▽

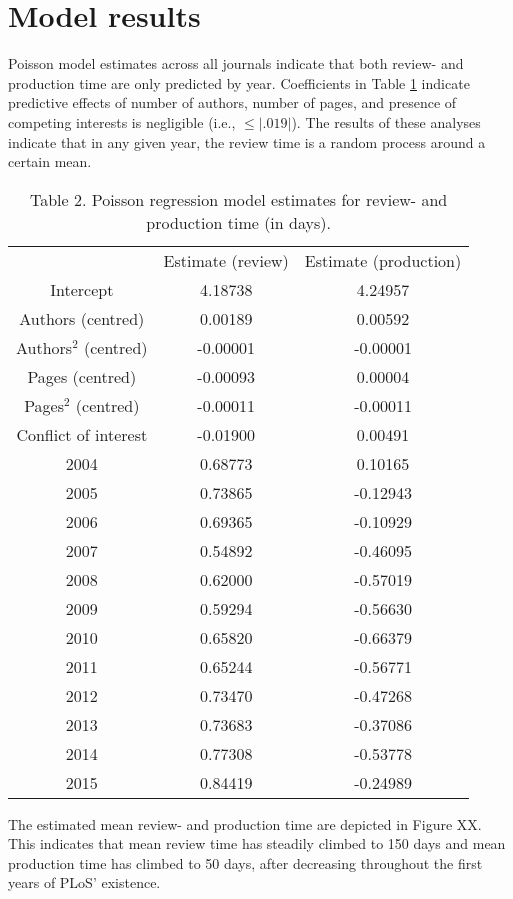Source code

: \section*{Model results}
Poisson model estimates across all journals indicate that both review- and production time are only predicted by year. Coefficients in Table \ref{tab:tab2} indicate predictive effects of number of authors, number of pages, and presence of competing interests is negligible (i.e., $\leq |.019|$). The results of these analyses indicate that in any given year, the review time is a random process around a certain mean.

\begin{table}
\caption{Table 2. Poisson regression model estimates for review- and production time (in days).}
\label{tab:tab2}
\begin{tabular}{ c c c }
    & Estimate (review) & Estimate (production) \\
    Intercept & 4.18738 & 4.24957 \\
    Authors (centred) & 0.00189 & 0.00592 \\
    Authors$^2$ (centred) & -0.00001 & -0.00001 \\
    Pages (centred) & -0.00093 & 0.00004 \\
    Pages$^2$ (centred) & -0.00011 & -0.00011 \\
    Conflict of interest & -0.01900 & 0.00491 \\
    2004  & 0.68773 & 0.10165 \\
    2005  & 0.73865 & -0.12943 \\
    2006  & 0.69365 & -0.10929 \\
    2007  & 0.54892 & -0.46095 \\
    2008  & 0.62000 & -0.57019 \\
    2009  & 0.59294 & -0.56630 \\
    2010  & 0.65820 & -0.66379 \\
    2011  & 0.65244 & -0.56771 \\
    2012  & 0.73470 & -0.47268 \\
    2013  & 0.73683 & -0.37086 \\
    2014  & 0.77308 & -0.53778 \\
    2015  & 0.84419 & -0.24989 \\
\end{tabular}
\end{table}

The estimated mean review- and production time are depicted in Figure XX. This indicates that mean review time has steadily climbed to 150 days and mean production time has climbed to 50 days, after decreasing throughout the first years of PLoS' existence.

△

**WHAT IS EXPECTED**
Leaving out the images, repeat the listing above exactly.

**ANSWER**
Source code

: \section*{Model results}
Poisson model estimates across all journals indicate that both review- and production time are only predicted by year. Coefficients in Table \ref{tab:tab2} indicate predictive effects of number of authors, number of pages, and presence of competing interests is negligible (i.e., $\leq |.019|$). The results of these analyses indicate that in any given year, the review time is a random process around a certain mean.

\begin{table}
\caption{Table 2. Poisson regression model estimates for review- and production time (in days).}
\label{tab:tab2}
\begin{tabular}{ c c c }
    & Estimate (review) & Estimate (production) \\
    Intercept & 4.18738 & 4.24957 \\
    Authors (centred) & 0.00189 & 0.00592 \\
    Authors$^2$ (centred) & -0.00001 & -0.00001 \\
    Pages (centred) & -0.00093 & 0.00004 \\
    Pages$^2$ (centred) & -0.00011 & -0.00011 \\
    Conflict of interest & -0.01900 & 0.00491 \\
    2004  & 0.68773 & 0.10165 \\
    2005  & 0.73865 & -0.12943 \\
    2006  & 0.69365 & -0.10929 \\
    2007  & 0.54892 & -0.46095 \\
    2008  & 0.62000 & -0.57019 \\
    2009  & 0.59294 & -0.56630 \\
    2010  & 0.65820 & -0.66379 \\
    2011  & 0.65244 & -0.56771 \\
    2012  & 0.73470 & -0.47268 \\
    2013  & 0.73683 & -0.37086 \\
    2014  & 0.77308 & -0.53778 \\
    2015  & 0.84419 & -0.24989 \\
\end{tabular}
\end{table}

The estimated mean review- and production time are depicted in Figure XX. This indicates that mean review time has steadily climbed to 150 days and mean production time has climbed to 50 days, after decreasing throughout the first years of PLoS' existence.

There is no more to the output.